Due to the influence of technological level, connection conditions, environment, and other factors, there will be some points with large deviation in the battery degradation data, these are outliers. The outliers will reduce the accuracy of the prediction model and should be eliminated. The Letts criterion method is used to identify the outliers, the method description is as follows:

In a row of measurement results with equal precision, if the absolute value of residual V_i corresponding to the measurement value X_i meets |V_i|_max > 3σ_x, the value X_i is an outlier, which should be removed. The calculation equation of residual and standard deviation is as follows: $V_i=X_i-\overline{X}$, $\sigma =\sqrt{{\displaystyle \sum _{i=1}^n{V}_i^2}/(n-1)}$. In this paper, the capacity fade per cycle is taken as the measured value, and X is the average value of the capacity fade from 1 to i cycle.

(2)

Adaptive evolution method

In the proposed adaptive evolution method, the cycle of model evolution will be dynamically adjusted according to the error between the predicted and measured results. The initial cycle of model evolution is n, and the acceptable range of error is determined to be E_r%. If the error is within the acceptable range, the evolution cycle will be maintained or extended to n + n/2. Otherwise, the evolution cycle should be reduced to n/2.

(3)

Bayesian estimation algorithm

To continuously estimate the parameters of the accumulated usage data of lithium-ion batteries, the Bayesian algorithm is introduced. If the historical degradation data of lithium batteries obey the normal distribution N (μ₀, σ₀²), the measured usage data obey the normal distribution N (μ, σ²). The Bayesian estimation algorithm for normal distribution is described as follows:

When σ² is known and the conjugate prior distribution of μ is the normal distribution N (μ₀, σ₀²), the posterior distribution of μ can be deduced by the following equation:

$$\mu | \overline{x}~N\left(a,b^2\right),a=\frac{\frac{1}{{\sigma }_0^2}{\mu }_0+\frac{n}{{\sigma }^2}\overline{x}}{\frac{1}{{\sigma }_0^2}+\frac{n}{{\sigma }^2}},\frac{1}{b^2}=\frac{1}{{\sigma }_0^2}+\frac{n}{{\sigma }^2}$$

(15)

When μ is known, the conjugate prior distribution of σ² is the inverse gamma distribution IGa(α, β), then $S_{\mu }^2$ is the sufficient statistic, and the posterior distribution of σ² can be deduced by the following equation:

$$\begin{array}{c}\mathrm{h}\left({\sigma }^2| s_{\mu }^2\right)\propto {\left({\sigma }^2\right)}^{-⟮\alpha +\frac{n}{2}+1⟯}{\mathrm{e}}^{\frac{\beta +\frac{3\mu }{2}}{{\sigma }^2}}\dots \\ \end{array}$$

(16)

$$\stackrel{\wedge }{{\sigma }^2}=\frac{2\beta +s_{\mu }^2}{2\alpha +n-2}$$

(17)

When μ and σ² are both unknown and independent, the Monte Carlo method can be used to estimate the parameters.

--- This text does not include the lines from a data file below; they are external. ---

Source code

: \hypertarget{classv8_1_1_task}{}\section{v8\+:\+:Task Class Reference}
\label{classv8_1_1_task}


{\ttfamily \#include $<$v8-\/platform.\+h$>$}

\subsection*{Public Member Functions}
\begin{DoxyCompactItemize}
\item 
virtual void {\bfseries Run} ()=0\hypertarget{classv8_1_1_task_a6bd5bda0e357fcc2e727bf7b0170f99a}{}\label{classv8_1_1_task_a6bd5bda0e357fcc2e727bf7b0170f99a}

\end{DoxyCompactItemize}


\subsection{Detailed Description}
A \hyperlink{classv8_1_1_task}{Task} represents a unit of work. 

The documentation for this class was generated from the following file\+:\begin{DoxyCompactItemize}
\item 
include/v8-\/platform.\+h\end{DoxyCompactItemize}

4. Experiment and Model Verification

4.1. Experimental Setup and Design

To verify the digital twin model for the reliability of lithium-ion batteries, a battery experimental platform is constructed with its structure shown in Figure 3.

(1)

LAND battery test system was adopted as the charge and discharge device. The technical specifications are as follows: current range of 1 mA–5000 mA, current accuracy of 0.1% RD ± 0.1% F.S, voltage range of 2 V–15 V, voltage accuracy of 0.1% RD ± 0.1% F.S;

(2)

TOPRIE TP9000 was used as the battery data acquisition system with measurement accuracy of ±0.2% F.S;

(3)

A ZX GDJS was used as a thermostat with a temperature fluctuation range of ±0.5 K, and temperature homogeneity of ±2 K;

(4)

K-type thermocouples were used to collect the temperature with the range of 173 K~1645 K, and measurement accuracy of ±0.05% rdg, ±0.6 K;

(5)

The monitoring system consists of a computer and LAND battery network/local integrated testing software. The device specifications are Intel(R) Core (TM) i5-10210U CPU @ 1.60 GHz 2.11 GHz.

Figure 3. Experimental setup.

Figure 3. Experimental setup.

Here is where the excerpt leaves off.